Hi, my wife and I are thinking about moving to Australia in the next few years. Is it possible to obtain Australian citizenship and still retain our U.S. Citizenship? Forgive me if this question has already been asked. We've searched but didn't find exactly what we were looking for.


----------



## RC10 (Dec 16, 2009)

Yes. You can keep your US citizenship.


----------



## stormgal (Sep 30, 2009)

Sustainable said:


> Hi, my wife and I are thinking about moving to Australia in the next few years. Is it possible to obtain Australian citizenship and still retain our U.S. Citizenship? Forgive me if this question has already been asked. We've searched but didn't find exactly what we were looking for.


The US would love it - because you'd still have to file taxes.


----------



## Sustainable (May 20, 2011)

Thanks, RC10 and stormgal! It's good to know we'll be poor but happy.


----------



## sarasun (Mar 6, 2010)

Note that you must be a resident of Australia for at least four years before you can apply for citizenship...what you would initially need in order to move to Australia is a visa. The best place to start your research is the visa wizard on the Australian Dept of Immigration & Citizenship website.


----------



## amaslam (Sep 25, 2008)

Yes definitely. I have done this myself.

Here are the things you need to do AFTER you've attained AU Citizenship.

1. Always carry both passports when traveling between the two countries. Remember no more visas so your PP lets you enter as a CITIZEN at each entry point.
2. When you apply for a new US passport in the future in the fine print you'll notice one of the conditions asks "if you've attained" another nationality since getting your US Citizenship. I queried the Sydney US consulate about this and basically you need to do the application as normal AND attach a short letter that states.

I your_name wish to retain my US Citizenship.

Date and Sign.


----------



## Sustainable (May 20, 2011)

Thank you, amaslam! That is really helpful information for which I never would have known to ask. Much appreciated.


----------



## Sustainable (May 20, 2011)

Sarasun, thanks for your input, too. I have been on the visa wizard and done a lot of research about the different types of visas. It seems a 160 business visa may be the way to go, but I don't see any threads discussing it. I will start a new thread on the subject to avoid confusion.


----------



## DanielS (Jun 28, 2012)

*Texralian*



Sustainable said:


> Hi, my wife and I are thinking about moving to Australia in the next few years. Is it possible to obtain Australian citizenship and still retain our U.S. Citizenship? Forgive me if this question has already been asked. We've searched but didn't find exactly what we were looking for.


I am a dual Citizen USA/Australia. I became an Australian Citizen in 1991. I was able to do this because In 1989 Australia removed from their swearing in document the statement of relequishing previous citizenships. 
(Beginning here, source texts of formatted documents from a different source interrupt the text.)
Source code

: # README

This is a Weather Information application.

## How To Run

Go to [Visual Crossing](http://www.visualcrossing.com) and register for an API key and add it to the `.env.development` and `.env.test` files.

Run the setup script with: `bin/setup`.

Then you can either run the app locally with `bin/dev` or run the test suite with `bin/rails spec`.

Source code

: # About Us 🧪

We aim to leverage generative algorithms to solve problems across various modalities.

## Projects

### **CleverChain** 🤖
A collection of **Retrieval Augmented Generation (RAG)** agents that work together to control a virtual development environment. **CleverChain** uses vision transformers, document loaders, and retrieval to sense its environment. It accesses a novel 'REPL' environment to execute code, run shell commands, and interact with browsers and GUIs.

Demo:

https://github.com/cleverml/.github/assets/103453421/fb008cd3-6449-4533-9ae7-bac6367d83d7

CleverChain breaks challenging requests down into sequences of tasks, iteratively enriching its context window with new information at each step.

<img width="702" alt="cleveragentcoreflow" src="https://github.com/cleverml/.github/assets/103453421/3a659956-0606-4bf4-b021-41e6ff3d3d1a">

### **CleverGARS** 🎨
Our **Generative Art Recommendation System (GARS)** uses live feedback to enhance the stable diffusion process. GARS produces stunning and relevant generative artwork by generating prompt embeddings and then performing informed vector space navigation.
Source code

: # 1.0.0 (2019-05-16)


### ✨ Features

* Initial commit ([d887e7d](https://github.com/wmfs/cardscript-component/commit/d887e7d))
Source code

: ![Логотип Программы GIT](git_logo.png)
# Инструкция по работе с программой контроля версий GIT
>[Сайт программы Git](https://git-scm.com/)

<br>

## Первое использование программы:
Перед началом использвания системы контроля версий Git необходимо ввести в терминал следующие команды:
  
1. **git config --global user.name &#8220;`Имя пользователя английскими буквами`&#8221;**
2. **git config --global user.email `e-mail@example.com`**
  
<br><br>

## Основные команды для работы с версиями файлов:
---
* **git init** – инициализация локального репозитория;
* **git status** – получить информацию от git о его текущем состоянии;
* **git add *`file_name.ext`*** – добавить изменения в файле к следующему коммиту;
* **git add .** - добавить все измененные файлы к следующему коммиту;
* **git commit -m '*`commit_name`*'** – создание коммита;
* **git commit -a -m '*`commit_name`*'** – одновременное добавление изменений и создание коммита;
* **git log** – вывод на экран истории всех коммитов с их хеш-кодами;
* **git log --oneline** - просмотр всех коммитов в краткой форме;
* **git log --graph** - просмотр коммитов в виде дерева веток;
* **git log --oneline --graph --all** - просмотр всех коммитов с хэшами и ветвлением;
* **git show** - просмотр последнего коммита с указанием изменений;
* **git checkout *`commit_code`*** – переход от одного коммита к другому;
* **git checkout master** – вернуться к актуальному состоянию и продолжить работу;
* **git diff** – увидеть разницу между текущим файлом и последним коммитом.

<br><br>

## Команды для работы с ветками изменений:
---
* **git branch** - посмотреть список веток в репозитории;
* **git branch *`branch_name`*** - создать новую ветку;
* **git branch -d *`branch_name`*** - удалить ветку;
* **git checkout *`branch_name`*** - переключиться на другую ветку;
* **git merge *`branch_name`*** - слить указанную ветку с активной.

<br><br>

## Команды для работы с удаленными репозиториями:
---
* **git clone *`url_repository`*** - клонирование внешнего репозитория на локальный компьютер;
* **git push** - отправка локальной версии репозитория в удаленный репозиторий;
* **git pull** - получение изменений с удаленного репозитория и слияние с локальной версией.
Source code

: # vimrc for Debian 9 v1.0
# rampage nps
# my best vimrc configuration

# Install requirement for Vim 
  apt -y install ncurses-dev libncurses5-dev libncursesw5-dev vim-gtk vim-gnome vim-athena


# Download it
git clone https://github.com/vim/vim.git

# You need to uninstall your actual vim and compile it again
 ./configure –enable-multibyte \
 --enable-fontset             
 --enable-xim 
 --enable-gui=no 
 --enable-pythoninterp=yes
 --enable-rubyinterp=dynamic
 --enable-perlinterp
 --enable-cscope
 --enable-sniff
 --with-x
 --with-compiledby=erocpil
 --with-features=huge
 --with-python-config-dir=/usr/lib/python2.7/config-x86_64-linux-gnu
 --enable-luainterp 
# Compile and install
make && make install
The US constitution protects our citizenship and the only way we can lose it is by giving it up voluntarily. So after 1989 it became possible for one to become an Australian citizen and retain the US citizenship. I waited until 1991 until all the court cases testing this avenue had been completed. I have renewed my US passport on two occasions since then without any difficulties.

Yes you will have to complete a tax return but you won't be payin any taxes to the US because Australian taxes are so high they give you credits. At least this is what I believe happens.

Good Luck!
from DanielS


----------